クロスノフが激突したフェンスの内側に立っていたニレの木は、2002年にニレ立枯病により切り倒された。しかし切り倒されることが判明した2001年頃より行われた募金活動により、切り株は残されている。また、クロスノフと亡くなったマーシャルの2人の名前が刻まれたプレートが埋め込まれた。
レース戦績
全日本F3000選手権
全日本スポーツプロトタイプカー耐久選手権
全日本ツーリングカー選手権
全日本GT選手権
CART
ル・マン24時間レース
エピソード
- レーシングドライバーとしては異色の存在で、大学時代は心理学を学んでいた。
- 来日したきっかけはフォーミュラ・アトランティックとSCCAレーストラックチャレンジでスピードスターホイールを使用していた関係から、1988年の秋に日本に招かれたことである。
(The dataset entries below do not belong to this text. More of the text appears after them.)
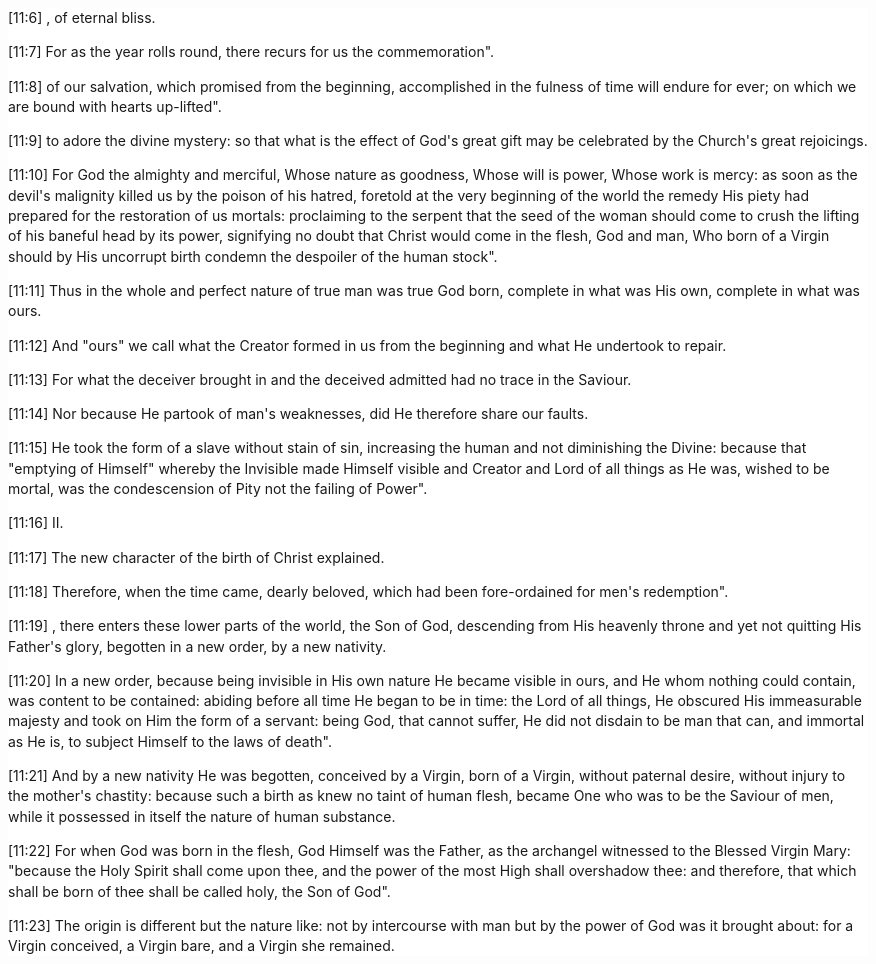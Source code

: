 [11:6] , of eternal bliss.

[11:7] For as the year rolls round, there recurs for us the commemoration".

[11:8] of our salvation, which promised from the beginning, accomplished in the fulness of time will endure for ever; on which we are bound with hearts up-lifted".

[11:9] to adore the divine mystery: so that what is the effect of God's great gift may be celebrated by the Church's great rejoicings.

[11:10] For God the almighty and merciful, Whose nature as goodness, Whose will is power, Whose work is mercy: as soon as the devil's malignity killed us by the poison of his hatred, foretold at the very beginning of the world the remedy His piety had prepared for the restoration of us mortals: proclaiming to the serpent that the seed of the woman should come to crush the lifting of his baneful head by its power, signifying no doubt that Christ would come in the flesh, God and man, Who born of a Virgin should by His uncorrupt birth condemn the despoiler of the human stock".

[11:11] Thus in the whole and perfect nature of true man was true God born, complete in what was His own, complete in what was ours.

[11:12] And "ours" we call what the Creator formed in us from the beginning and what He undertook to repair.

[11:13] For what the deceiver brought in and the deceived admitted had no trace in the Saviour.

[11:14] Nor because He partook of man's weaknesses, did He therefore share our faults.

[11:15] He took the form of a slave without stain of sin, increasing the human and not diminishing the Divine: because that "emptying of Himself" whereby the Invisible made Himself visible and Creator and Lord of all things as He was, wished to be mortal, was the condescension of Pity not the failing of Power".

[11:16] II.

[11:17] The new character of the birth of Christ explained.

[11:18] Therefore, when the time came, dearly beloved, which had been fore-ordained for men's redemption".

[11:19] , there enters these lower parts of the world, the Son of God, descending from His heavenly throne and yet not quitting His Father's glory, begotten in a new order, by a new nativity.

[11:20] In a new order, because being invisible in His own nature He became visible in ours, and He whom nothing could contain, was content to be contained: abiding before all time He began to be in time: the Lord of all things, He obscured His immeasurable majesty and took on Him the form of a servant: being God, that cannot suffer, He did not disdain to be man that can, and immortal as He is, to subject Himself to the laws of death".

[11:21] And by a new nativity He was begotten, conceived by a Virgin, born of a Virgin, without paternal desire, without injury to the mother's chastity: because such a birth as knew no taint of human flesh, became One who was to be the Saviour of men, while it possessed in itself the nature of human substance.

[11:22] For when God was born in the flesh, God Himself was the Father, as the archangel witnessed to the Blessed Virgin Mary: "because the Holy Spirit shall come upon thee, and the power of the most High shall overshadow thee: and therefore, that which shall be born of thee shall be called holy, the Son of God".

[11:23] The origin is different but the nature like: not by intercourse with man but by the power of God was it brought about: for a Virgin conceived, a Virgin bare, and a Virgin she remained.
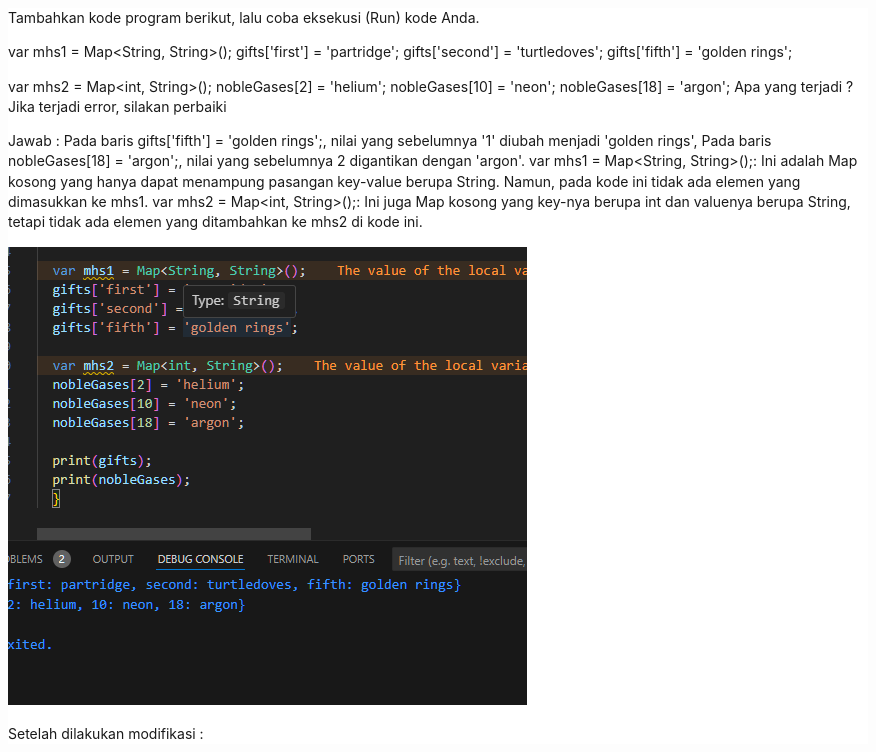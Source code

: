 
Tambahkan kode program berikut, lalu coba eksekusi (Run) kode Anda.

var mhs1 = Map<String, String>();
gifts['first'] = 'partridge';
gifts['second'] = 'turtledoves';
gifts['fifth'] = 'golden rings';

var mhs2 = Map<int, String>();
nobleGases[2] = 'helium';
nobleGases[10] = 'neon';
nobleGases[18] = 'argon';
Apa yang terjadi ? Jika terjadi error, silakan perbaiki

Jawab : 
Pada baris gifts['fifth'] = 'golden rings';, nilai yang sebelumnya '1' diubah menjadi 'golden rings', Pada baris nobleGases[18] = 'argon';, nilai yang sebelumnya 2 digantikan dengan 'argon'.
var mhs1 = Map<String, String>();: Ini adalah Map kosong yang hanya dapat menampung pasangan key-value berupa String. Namun, pada kode ini tidak ada elemen yang dimasukkan ke mhs1. var mhs2 = Map<int, String>();: Ini juga Map kosong yang key-nya berupa int dan valuenya berupa String, tetapi tidak ada elemen yang ditambahkan ke mhs2 di kode ini.

![alt text](docs/P3L3.png)

Setelah dilakukan modifikasi : 
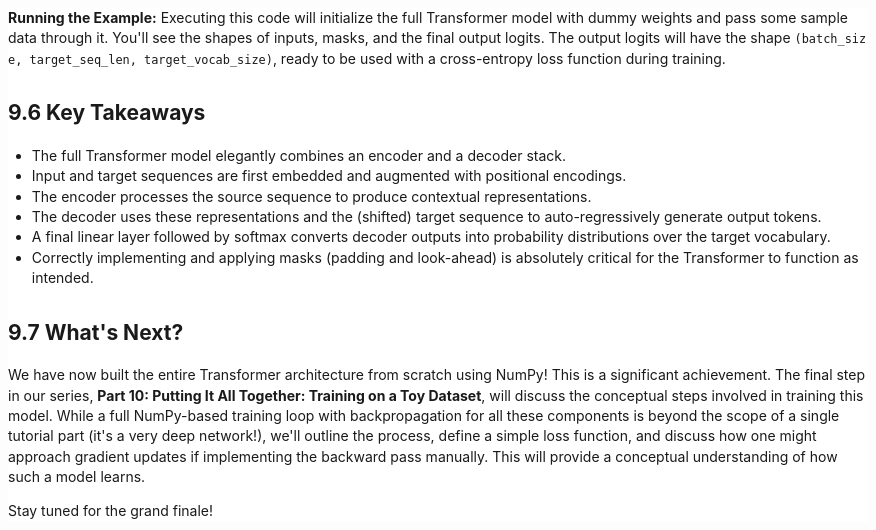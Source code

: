 **Running the Example:**
Executing this code will initialize the full Transformer model with dummy weights and pass some sample data through it. You'll see the shapes of inputs, masks, and the final output logits. The output logits will have the shape `(batch_size, target_seq_len, target_vocab_size)`, ready to be used with a cross-entropy loss function during training.

## 9.6 Key Takeaways

*   The full Transformer model elegantly combines an encoder and a decoder stack.
*   Input and target sequences are first embedded and augmented with positional encodings.
*   The encoder processes the source sequence to produce contextual representations.
*   The decoder uses these representations and the (shifted) target sequence to auto-regressively generate output tokens.
*   A final linear layer followed by softmax converts decoder outputs into probability distributions over the target vocabulary.
*   Correctly implementing and applying masks (padding and look-ahead) is absolutely critical for the Transformer to function as intended.

## 9.7 What's Next?

We have now built the entire Transformer architecture from scratch using NumPy! This is a significant achievement. The final step in our series, **Part 10: Putting It All Together: Training on a Toy Dataset**, will discuss the conceptual steps involved in training this model. While a full NumPy-based training loop with backpropagation for all these components is beyond the scope of a single tutorial part (it's a very deep network!), we'll outline the process, define a simple loss function, and discuss how one might approach gradient updates if implementing the backward pass manually. This will provide a conceptual understanding of how such a model learns.

Stay tuned for the grand finale!
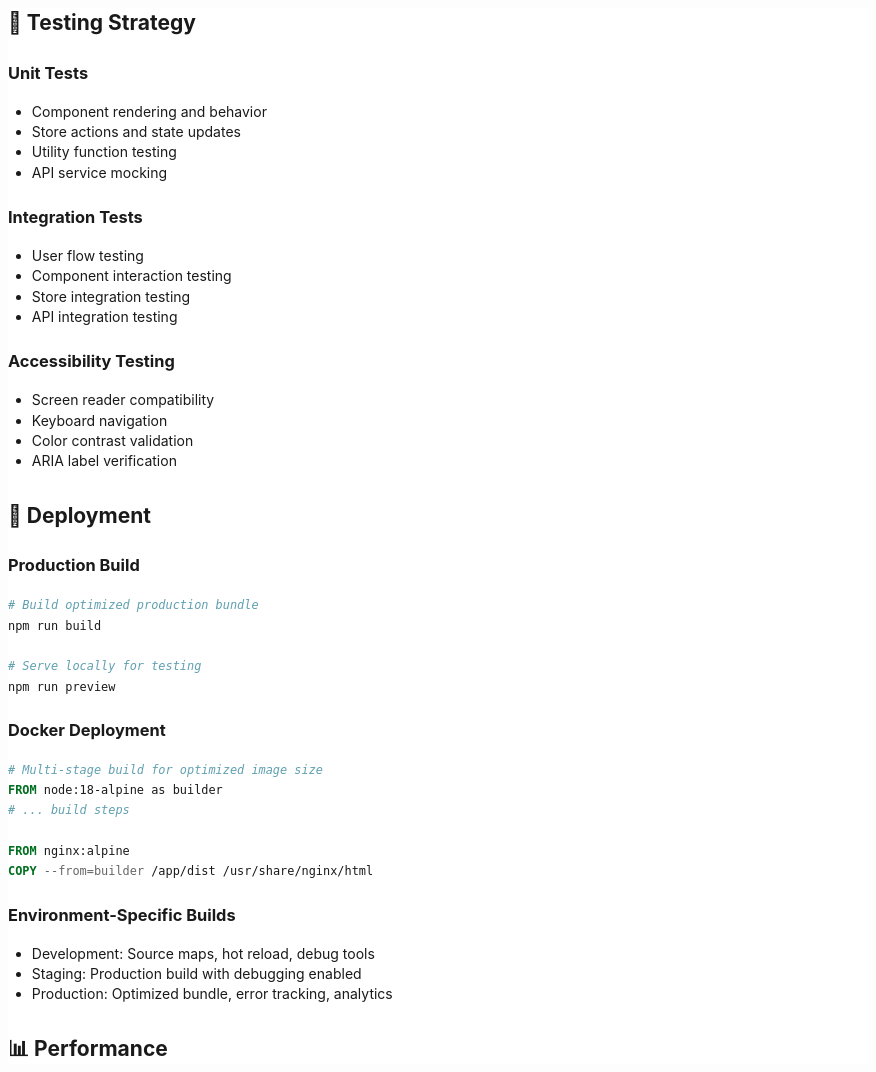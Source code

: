 ## 🧪 Testing Strategy

### **Unit Tests**
- Component rendering and behavior
- Store actions and state updates
- Utility function testing
- API service mocking

### **Integration Tests**
- User flow testing
- Component interaction testing
- Store integration testing
- API integration testing

### **Accessibility Testing**
- Screen reader compatibility
- Keyboard navigation
- Color contrast validation
- ARIA label verification

## 🚀 Deployment

### **Production Build**
```bash
# Build optimized production bundle
npm run build

# Serve locally for testing
npm run preview
```

### **Docker Deployment**
```dockerfile
# Multi-stage build for optimized image size
FROM node:18-alpine as builder
# ... build steps

FROM nginx:alpine
COPY --from=builder /app/dist /usr/share/nginx/html
```

### **Environment-Specific Builds**
- Development: Source maps, hot reload, debug tools
- Staging: Production build with debugging enabled
- Production: Optimized bundle, error tracking, analytics

## 📊 Performance
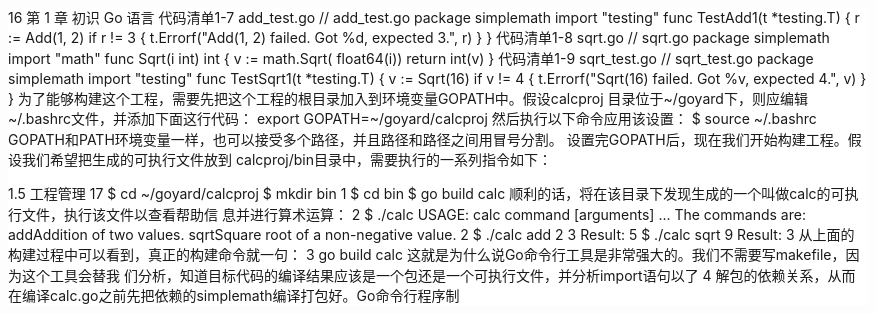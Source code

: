 16 第 1 章 初识 Go 语言
代码清单1-7 add_test.go
// add_test.go
package simplemath
import "testing"
func TestAdd1(t *testing.T) {
r := Add(1, 2)
if r != 3 {
t.Errorf("Add(1, 2) failed. Got %d, expected 3.", r)
}
}
代码清单1-8 sqrt.go
// sqrt.go
package simplemath
import "math"
func Sqrt(i int) int {
v := math.Sqrt( float64(i))
return int(v)
}
代码清单1-9 sqrt_test.go
// sqrt_test.go
package simplemath
import "testing"
func TestSqrt1(t *testing.T) {
v := Sqrt(16)
if v != 4 {
t.Errorf("Sqrt(16) failed. Got %v, expected 4.", v)
}
}
为了能够构建这个工程，需要先把这个工程的根目录加入到环境变量GOPATH中。假设calcproj
目录位于~/goyard下，则应编辑~/.bashrc文件，并添加下面这行代码：
export GOPATH=~/goyard/calcproj
然后执行以下命令应用该设置：
$ source ~/.bashrc
GOPATH和PATH环境变量一样，也可以接受多个路径，并且路径和路径之间用冒号分割。
设置完GOPATH后，现在我们开始构建工程。假设我们希望把生成的可执行文件放到
calcproj/bin目录中，需要执行的一系列指令如下：

1.5 工程管理 17
$ cd ~/goyard/calcproj
$ mkdir bin
1
$ cd bin
$ go build calc
顺利的话，将在该目录下发现生成的一个叫做calc的可执行文件，执行该文件以查看帮助信
息并进行算术运算：
2
$ ./calc
USAGE: calc command [arguments] ...
The commands are:
addAddition of two values.
sqrtSquare root of a non-negative value.
2
$ ./calc add 2 3
Result: 5
$ ./calc sqrt 9
Result: 3
从上面的构建过程中可以看到，真正的构建命令就一句：
3
go build calc
这就是为什么说Go命令行工具是非常强大的。我们不需要写makefile，因为这个工具会替我
们分析，知道目标代码的编译结果应该是一个包还是一个可执行文件，并分析import语句以了
4
解包的依赖关系，从而在编译calc.go之前先把依赖的simplemath编译打包好。Go命令行程序制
F3での試走の予定がF3000に変更となり、そこで好タイムをマークしたことから、急遽全日本F3000選手権最終戦・鈴鹿に出場した[5]。
1994年ル・マン24時間レース
1994年4月30日、親友の一人でありこの年のル・マン24時間レースでチームメイトになるはずだったラッツェンバーガーが、F1サンマリノGP予選中の事故で他界。トヨタチームはもう一人のチームメイトだったマルティニに加えて、代役にアーバインを抜擢しル・マンに参戦することとなった。
チームはレース終盤までトップを走行していたが、残り2時間というところでミッショントラブルでストップ。ピット出口付近であり、そのままリタイヤかと思われたが、その際にドライバーを務めていたクロスノフが、ミッションに手を突っ込み、無理矢理3速に固定して再び走り出し、マシンをピットまで帰還させた。レーススタート前にそのような事態に備え、メカニックから方法を聞きだしていたのだという。
優勝は出来なかったが、最終的にはチームは2位に入賞した。
注釈
- ^ バイバイ、ジェフ・クロスノフ すがやみつる 1996年7月15日
- ^ 追悼・TEAM 5ZIGENから天国のジェフ・クロスノフへ オートスポーツ No.709 30-31頁 三栄書房 1996年9月1日発行
- ^ TV放送ではアンドレ・リベイロも巻き込まれた様に放送されたが、リベイロは事故の前を走っておりトラブルか、ミラーで事故を確認しエスケープゾーンに避けた後、クロスノフのマシンのパーツが飛んできてタイヤバリアまで押されている。
- ^ 「Racing On」No.224、p.84、ニューズ出版、1996年。
- ^ 「Racing On」No.223、p.19、ニューズ出版、1996年。